Problem statement:
Find the line containing "font-display: swap;", then return it and every line after it through the end of the records, exactly. Leave out pictures.
[Data supplied]
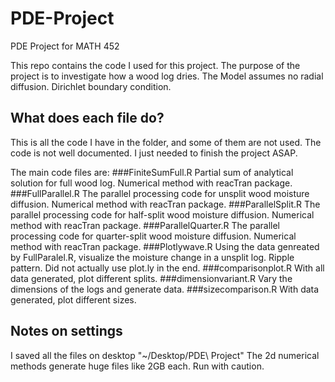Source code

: # PDE-Project
PDE Project for MATH 452

This repo contains the code I used for this project. The purpose of the project is to investigate how a wood log dries.
The Model assumes no radial diffusion. Dirichlet boundary condition.

## What does each file do?
This is all the code I have in the folder, and some of them are not used. The code is not well documented. I just needed to finish the project ASAP.

The main code files are:
###FiniteSumFull.R
Partial sum of analytical solution for full wood log. Numerical method with reacTran package.
###FullParallel.R
The parallel processing code for unsplit wood moisture diffusion. Numerical method with reacTran package.
###ParallelSplit.R
The parallel processing code for half-split wood moisture diffusion. Numerical method with reacTran package.
###ParallelQuarter.R
The parallel processing code for quarter-split wood moisture diffusion. Numerical method with reacTran package.
###Plotlywave.R
Using the data genreated by FullParalel.R, visualize the moisture change in a unsplit log. Ripple pattern. Did not actually use plot.ly in the end.
###comparisonplot.R
With all data generated, plot different splits.
###dimensionvariant.R
Vary the dimensions of the logs and generate data.
###sizecomparison.R
With data generated, plot different sizes.

## Notes on settings
I saved all the files on desktop "~/Desktop/PDE\ Project"
The 2d numerical methods generate huge files like 2GB each. Run with caution.

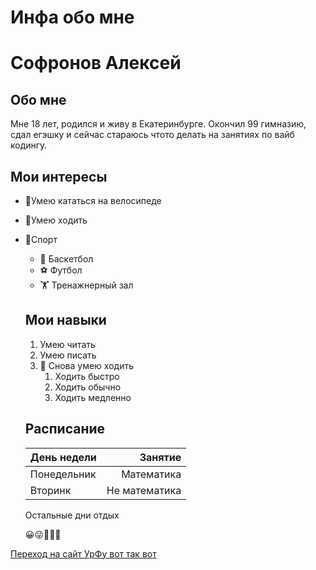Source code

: # Инфа обо мне
# Софронов Алексей
## Обо мне
Мне 18 лет, родился и живу в Екатеринбурге. Окончил 99 гимназию, сдал егэшку и сейчас стараюсь чтото делать на занятиях по вайб кодингу.
## Мои интересы
- 🚴Умею кататься на велосипеде
- 🚶Умею ходить
- 🏅Спорт
    - 🏀 Баскетбол
    - ⚽ Футбол
    - 🏋️ Тренажнерный зал
  ## Мои навыки
  1. Умею читать
  2. Умею писать
  3. 🚶 Снова умею ходить
     1. Ходить быстро
     2. Ходить обычно
     3. Ходить медленно
  ## Расписание
  | День недели | Занятие |
  |:------------|--------:|
  |Понедельник  | Математика|
  | Вторинк     | Не математика|

  Остальные дни отдых

  😀😜😵‍💫🚀


[Переход на сайт УрФу вот так вот](https://urfu.ru/ru/)
  

  
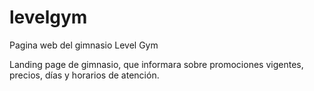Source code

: # levelgym
Pagina web del gimnasio Level Gym

Landing page de gimnasio, que informara sobre promociones vigentes, precios, días y horarios de atención.
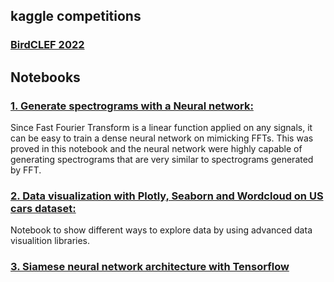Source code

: ## kaggle competitions
### [BirdCLEF 2022](https://www.kaggle.com/redomy/birdclef-2022-spectrum-custom-data-pytorch)
## Notebooks
### [1. Generate spectrograms with a Neural network:](https://github.com/redaelhail/Kaggle-competitions-and-notebooks/blob/main/Generating_spectrograms_with_neural_networks.ipynb)

 Since Fast Fourier Transform is a linear function applied on any signals, it can be easy to train a dense neural network on mimicking FFTs. This was proved in this notebook and the neural network were highly capable of generating spectrograms that are  very similar to spectrograms generated by FFT.
 
 ### [2. Data visualization with Plotly, Seaborn and Wordcloud on US cars dataset:](https://github.com/redaelhail/Kaggle-competitions-and-notebooks/blob/main/data-visualization-plotly-seaborn-and-wordcloud.ipynb)
 Notebook to show different ways to explore data by using advanced data visualition libraries.
 
 ### [3. Siamese neural network architecture with Tensorflow](https://github.com/redaelhail/Kaggle-competitions-and-notebooks/blob/main/siamese_neural_network.ipynb)
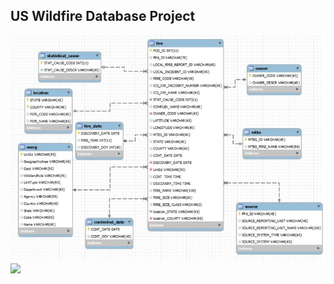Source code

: ## US Wildfire Database Project

![](Dump20191207/Picture1.jpg)
![](Database/Dump20191207/Picture1.jpg)


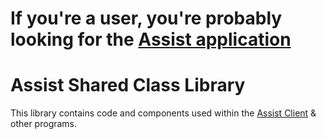 # If you're a user, you're probably looking for the [Assist application](https://assistval.com)
# Assist Shared Class Library
This library contains code and components used within the [Assist Client](https://github.com/HeyM1ke/Assist) & other programs.
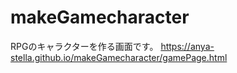 # makeGamecharacter
RPGのキャラクターを作る画面です。
https://anya-stella.github.io/makeGamecharacter/gamePage.html
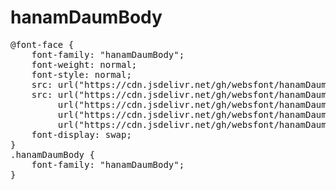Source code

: # hanamDaumBody

<pre>
@font-face {
    font-family: "hanamDaumBody";
    font-weight: normal;
    font-style: normal;
    src: url("https://cdn.jsdelivr.net/gh/websfont/hanamDaumBody/hanamDaumBody.eot");
    src: url("https://cdn.jsdelivr.net/gh/websfont/hanamDaumBody/hanamDaumBody.eot?#iefix") format("embedded-opentype"),
         url("https://cdn.jsdelivr.net/gh/websfont/hanamDaumBody/hanamDaumBody.woff2") format("woff2"),
         url("https://cdn.jsdelivr.net/gh/websfont/hanamDaumBody/hanamDaumBody.woff") format("woff"),
         url("https://cdn.jsdelivr.net/gh/websfont/hanamDaumBody/hanamDaumBody.ttf") format("truetype");
    font-display: swap;
}
.hanamDaumBody {
    font-family: "hanamDaumBody";
}
</pre>
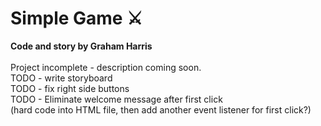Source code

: # Simple Game ⚔️

<b>Code and story by Graham Harris</b>\
\
Project incomplete - description coming soon.
\
TODO - write storyboard
\
TODO - fix right side buttons
\
TODO - Eliminate welcome message after first click\
(hard code into HTML file, then add another event listener for first click?)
[/Data supplied]
Answer section:
    font-display: swap;
}
.hanamDaumBody {
    font-family: "hanamDaumBody";
}
</pre>
Source code

: # Simple Game ⚔️

<b>Code and story by Graham Harris</b>\
\
Project incomplete - description coming soon.
\
TODO - write storyboard
\
TODO - fix right side buttons
\
TODO - Eliminate welcome message after first click\
(hard code into HTML file, then add another event listener for first click?)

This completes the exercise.